Three Australian scientists have contributed to the world’s largest genetic study on humans, providing a first-of-its kind resource for health researchers across the globe to further medical research and drug development and potentially provide more efficient and personalized treatments of diseases.
The UK Biobank project has collected dense genetic data from across the whole genome for approximately 500 000 people, aged between 40 and 69 at the time of recruitment, from across the United Kingdom.
It is a unique resource, combining genetic information with detailed health records in an open-source, shared model for all researchers to understand how our genetic code influences disease.
The health-related information available on participants includes biological measurements, lifestyle indicators, biomarkers in blood and urine and imaging of the body and brain. All participants provided consent to link to their electronic health records, which gives access to disease diagnoses, hospital admission and death records as the project progresses.
Associate Professor Stephen Leslie, from the University of Melbourne and Murdoch Children’s Research Centre (MCRI), led the Australian research team.
“The UK Biobank will transform human genetics research, giving scientists around the world access to a rich sample of unprecedented size and scope on which to explore innumerable hypotheses relating genetics to biology and disease,” Associate Professor Leslie said.
He led a team comprising Dr Damjan Vukcevic, also from the University of Melbourne and MCRI, and Dr Allan Motyer from the University of Melbourne to generate genetic data related to the immune system, as well as quality testing these data.
Associate Professor Leslie said his team worked on typing the human leukocyte antigen, or HLA, system which is a gene complex encoding crucial proteins in humans.
“These cell-surface proteins are a key component of the regulation of the immune system in humans and are therefore central to how the body responds to bacterial and viral infection,” he said.
“They are also associated with many autoimmune diseases like multiple sclerosis (MS) and celiac disease. The HLA genes are best known as the genes that are matched when doing tissue typing for transplantation.
“It is well-known that the HLA region provides protection or susceptibility to many diseases, so we set about typing or characterising these genes for the 500,000 participants in the Biobank project.”

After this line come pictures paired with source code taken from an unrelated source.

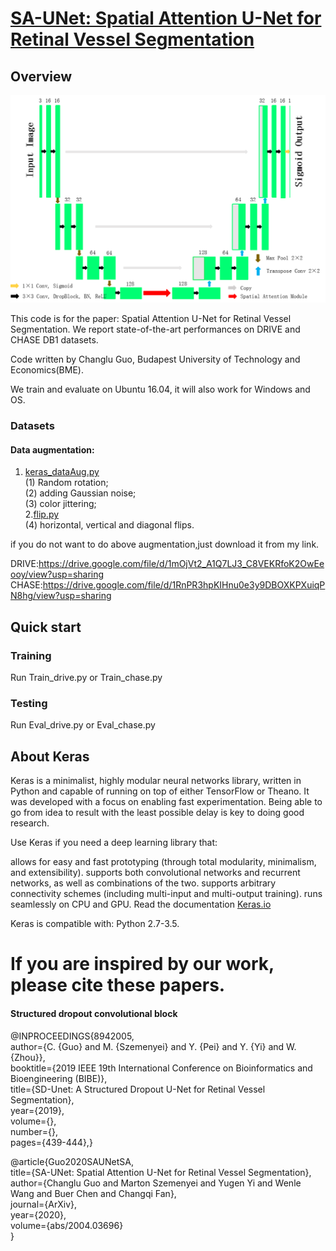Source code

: # [SA-UNet: Spatial Attention U-Net for Retinal Vessel Segmentation](https://arxiv.org/abs/2004.03696)

## Overview

![SA-UNet](SA-UNet.png?raw=true "SA-UNet")

This code is for the paper: Spatial Attention U-Net for Retinal Vessel Segmentation. We report state-of-the-art performances on DRIVE and CHASE DB1 datasets.

Code written by Changlu Guo, Budapest University of Technology and Economics(BME).


We train and evaluate on Ubuntu 16.04, it will also work for Windows and OS.



### Datasets
#### Data augmentation:
1. [keras_dataAug.py](keras_dataAug.py) <br>
(1) Random rotation; <br>
(2) adding Gaussian noise; <br>
(3) color jittering; <br>
2.[flip.py](flip.py)<br>
(4) horizontal, vertical and diagonal flips.

if you do not want to do above augmentation,just download it from my link.

DRIVE:https://drive.google.com/file/d/1mOjVt2_A1Q7LJ3_C8VEKRfoK2OwEeooy/view?usp=sharing
CHASE:https://drive.google.com/file/d/1RnPR3hpKIHnu0e3y9DBOXKPXuiqPN8hg/view?usp=sharing

## Quick start 

### Training
Run Train_drive.py or Train_chase.py
### Testing
Run Eval_drive.py or Eval_chase.py


## About Keras

Keras is a minimalist, highly modular neural networks library, written in Python and capable of running on top of either TensorFlow or Theano. It was developed with a focus on enabling fast experimentation. Being able to go from idea to result with the least possible delay is key to doing good research.

Use Keras if you need a deep learning library that:

allows for easy and fast prototyping (through total modularity, minimalism, and extensibility).
supports both convolutional networks and recurrent networks, as well as combinations of the two.
supports arbitrary connectivity schemes (including multi-input and multi-output training).
runs seamlessly on CPU and GPU.
Read the documentation [Keras.io](http://keras.io/)

Keras is compatible with: Python 2.7-3.5.



# If you are inspired by our work, please cite these papers.


#### Structured dropout convolutional block
@INPROCEEDINGS{8942005,  <br>
author={C. {Guo} and M. {Szemenyei} and Y. {Pei} and Y. {Yi} and W. {Zhou}}, <br> 
booktitle={2019 IEEE 19th International Conference on Bioinformatics and Bioengineering (BIBE)},   <br>
title={SD-Unet: A Structured Dropout U-Net for Retinal Vessel Segmentation},   <br>
year={2019},  <br>
volume={},  <br>
number={},  <br>
pages={439-444},}<br>


@article{Guo2020SAUNetSA,<br>
  title={SA-UNet: Spatial Attention U-Net for Retinal Vessel Segmentation},<br>
  author={Changlu Guo and Marton Szemenyei and Yugen Yi and Wenle Wang and Buer Chen and Changqi Fan},<br>
  journal={ArXiv},<br>
  year={2020},<br>
  volume={abs/2004.03696}<br>
}<br>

The HLA genes are the most diverse part of our genome, with vastly more genetic variation than elsewhere in the genome.
Associate Professor Leslie said because the region is so diverse and complex, it is difficult and expensive to measure them directly, and so they are unavailable in many other genetic studies.
“We developed a method to simplify typing the HLA genes using inexpensive and easily obtained genetic markers such as those typed in the Biobank study,” he said.
“This means that, for the first time, these important genetic variants are available for the large sample sizes that are necessary to better understand the genetics of human disease.”
The UK statistical teams were led by Professor Jonathan Marchini and Professor Peter Donnelly at Oxford University’s Wellcome Centre for Human Genetics, and the laboratory expertise of Samantha Welsh and her team at the UK Biobank coordinating centre, and at Affymetrix which undertook the genotyping.
The work was funded by Wellcome and the European Research Council. The UK Biobank resource is primarily funded by Medical Research Council (MRC) and Wellcome. The MRC, DH and British Heart Foundation provided further funding for genotyping.
Journal title: The UK Biobank resource with deep phenotyping and genomic data: Bycroft et al, Nature.